## Work required
Your answer should be every line of the records that contains the word "script".

Saved entries:
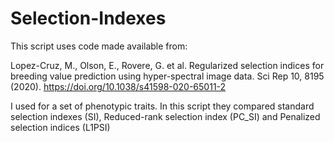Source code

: # Selection-Indexes
This script uses code made available from:

Lopez-Cruz, M., Olson, E., Rovere, G. et al. Regularized selection indices for breeding value prediction using hyper-spectral image data. Sci Rep 10, 8195 (2020). https://doi.org/10.1038/s41598-020-65011-2

I used for a set of phenotypic traits. In this script they compared standard selection indexes (SI), Reduced-rank selection index (PC_SI) and Penalized selection indices (L1PSI)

## Exercise response
This script uses code made available from:
I used for a set of phenotypic traits. In this script they compared standard selection indexes (SI), Reduced-rank selection index (PC_SI) and Penalized selection indices (L1PSI)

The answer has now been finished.